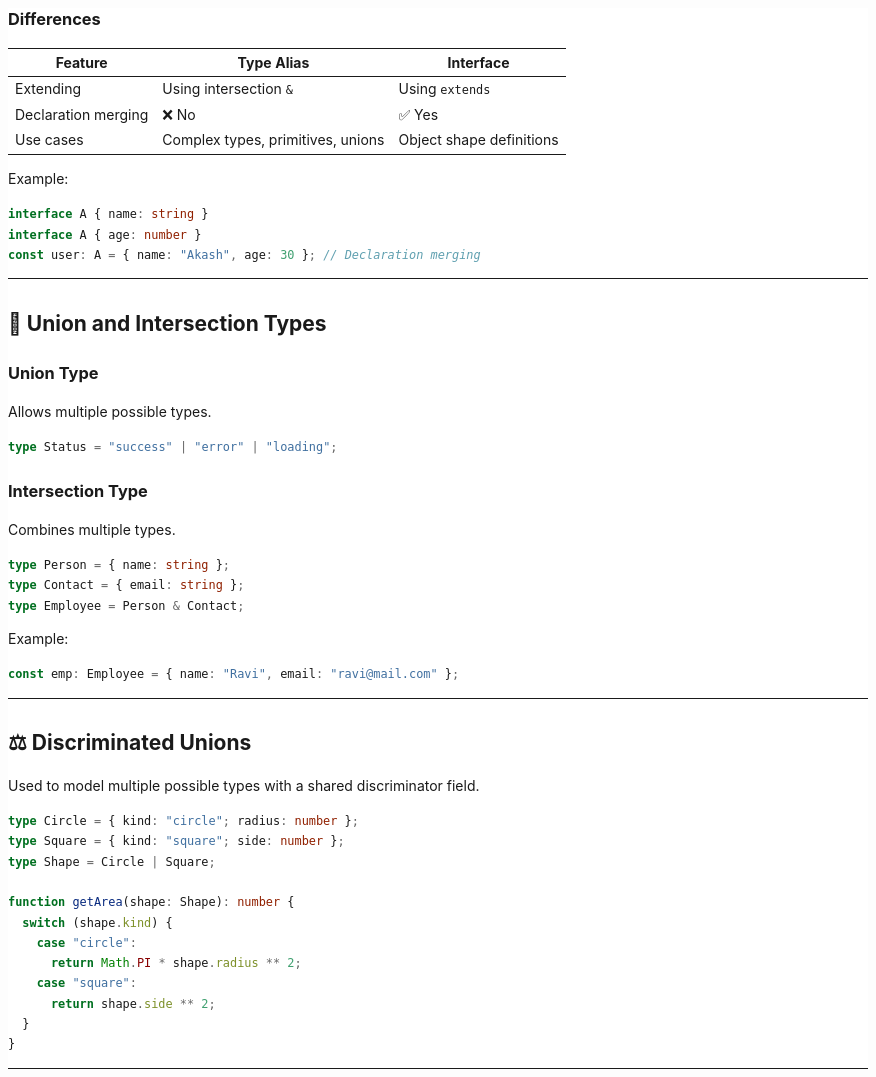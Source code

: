 ### Differences

| Feature             | Type Alias                        | Interface                |
| ------------------- | --------------------------------- | ------------------------ |
| Extending           | Using intersection `&`            | Using `extends`          |
| Declaration merging | ❌ No                              | ✅ Yes                    |
| Use cases           | Complex types, primitives, unions | Object shape definitions |

Example:

```ts
interface A { name: string }
interface A { age: number }
const user: A = { name: "Akash", age: 30 }; // Declaration merging
```

---

## 🔗 Union and Intersection Types

### Union Type

Allows multiple possible types.

```ts
type Status = "success" | "error" | "loading";
```

### Intersection Type

Combines multiple types.

```ts
type Person = { name: string };
type Contact = { email: string };
type Employee = Person & Contact;
```

Example:

```ts
const emp: Employee = { name: "Ravi", email: "ravi@mail.com" };
```

---

## ⚖️ Discriminated Unions

Used to model multiple possible types with a shared discriminator field.

```ts
type Circle = { kind: "circle"; radius: number };
type Square = { kind: "square"; side: number };
type Shape = Circle | Square;

function getArea(shape: Shape): number {
  switch (shape.kind) {
    case "circle":
      return Math.PI * shape.radius ** 2;
    case "square":
      return shape.side ** 2;
  }
}
```

---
* * * * *
Each line of the data needs to be output exactly, with any image excluded.

Written response »
Source code

: ### Differences

| Feature             | Type Alias                        | Interface                |
| ------------------- | --------------------------------- | ------------------------ |
| Extending           | Using intersection `&`            | Using `extends`          |
| Declaration merging | ❌ No                              | ✅ Yes                    |
| Use cases           | Complex types, primitives, unions | Object shape definitions |

Example:

```ts
interface A { name: string }
interface A { age: number }
const user: A = { name: "Akash", age: 30 }; // Declaration merging
```

---

## 🔗 Union and Intersection Types

### Union Type

Allows multiple possible types.

```ts
type Status = "success" | "error" | "loading";
```

### Intersection Type

Combines multiple types.

```ts
type Person = { name: string };
type Contact = { email: string };
type Employee = Person & Contact;
```

Example:

```ts
const emp: Employee = { name: "Ravi", email: "ravi@mail.com" };
```

---

## ⚖️ Discriminated Unions

Used to model multiple possible types with a shared discriminator field.

```ts
type Circle = { kind: "circle"; radius: number };
type Square = { kind: "square"; side: number };
type Shape = Circle | Square;

function getArea(shape: Shape): number {
  switch (shape.kind) {
    case "circle":
      return Math.PI * shape.radius ** 2;
    case "square":
      return shape.side ** 2;
  }
}
```

---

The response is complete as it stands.